Source material: Begin
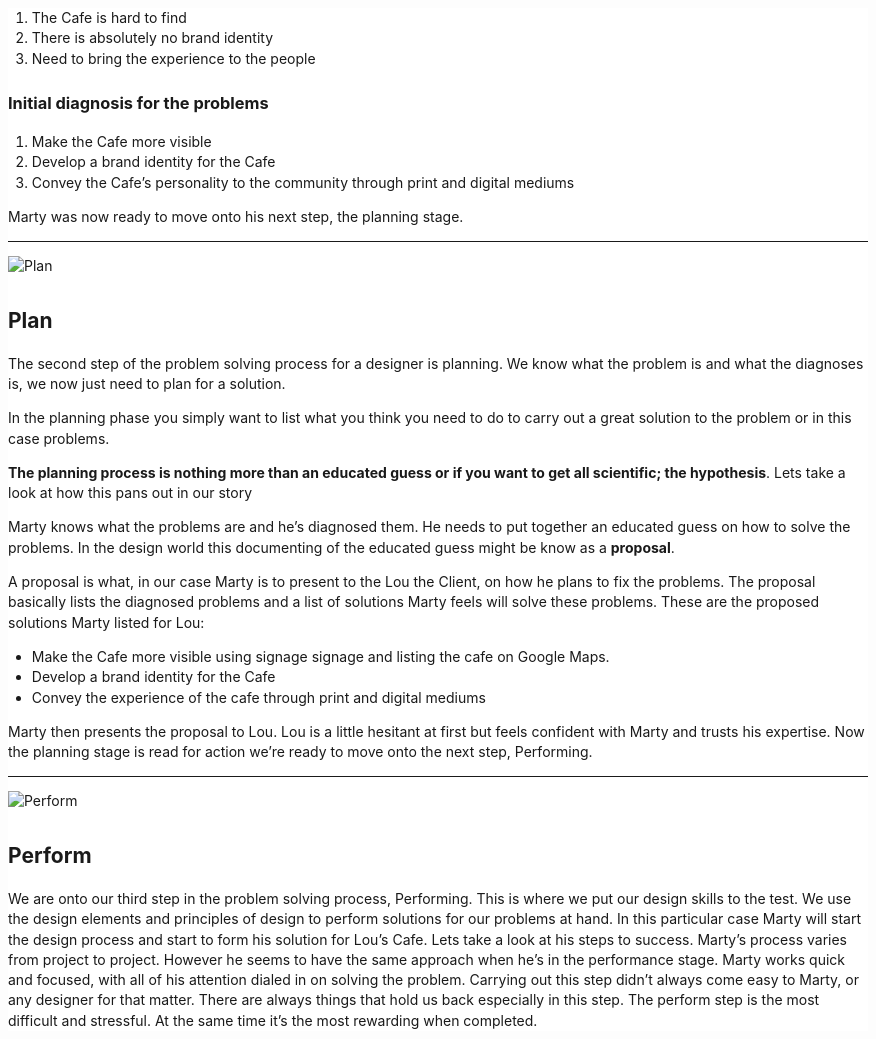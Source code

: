 1. The Cafe is hard to find
2. There is absolutely no brand identity
3. Need to bring the experience to the people

### Initial diagnosis for the problems

1. Make the Cafe more visible
2. Develop a brand identity for the Cafe
3. Convey the Cafe’s personality to the community through print and digital mediums

Marty was now ready to move onto his next step, the planning stage.

***

![Plan](//blog.codecarrot.net/images/1_x4pEevQdn7cRlxl_xUl8MQ.png)

## Plan

The second step of the problem solving process for a designer is planning. We know what the problem is and what the diagnoses is, we now just need to plan for a solution.

In the planning phase you simply want to list what you think you need to do to carry out a great solution to the problem or in this case problems.

**The planning process is nothing more than an educated guess or if you want to get all scientific; the hypothesis**. Lets take a look at how this pans out in our story

Marty knows what the problems are and he’s diagnosed them. He needs to put together an educated guess on how to solve the problems. In the design world this documenting of the educated guess might be know as a **proposal**.

A proposal is what, in our case Marty is to present to the Lou the Client, on how he plans to fix the problems. The proposal basically lists the diagnosed problems and a list of solutions Marty feels will solve these problems. These are the proposed solutions Marty listed for Lou:

* Make the Cafe more visible using signage signage and listing the cafe on Google Maps.
* Develop a brand identity for the Cafe
* Convey the experience of the cafe through print and digital mediums

Marty then presents the proposal to Lou. Lou is a little hesitant at first but feels confident with Marty and trusts his expertise.
Now the planning stage is read for action we’re ready to move onto the next step, Performing.

***

![Perform](//blog.codecarrot.net/images/1_YvoOk1My3lmx5HoRCSa-Ew.png)

## Perform

We are onto our third step in the problem solving process, Performing. This is where we put our design skills to the test. We use the design elements and principles of design to perform solutions for our problems at hand.
In this particular case Marty will start the design process and start to form his solution for Lou’s Cafe. Lets take a look at his steps to success.
Marty’s process varies from project to project. However he seems to have the same approach when he’s in the performance stage. Marty works quick and focused, with all of his attention dialed in on solving the problem.
Carrying out this step didn’t always come easy to Marty, or any designer for that matter. There are always things that hold us back especially in this step. The perform step is the most difficult and stressful. At the same time it’s the most rewarding when completed.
Source material: End
__Exercise instructions__
Check each line above for the string "There" and copy the ones that have it.

__Expected answer__
2. There is absolutely no brand identity
Carrying out this step didn’t always come easy to Marty, or any designer for that matter. There are always things that hold us back especially in this step. The perform step is the most difficult and stressful. At the same time it’s the most rewarding when completed.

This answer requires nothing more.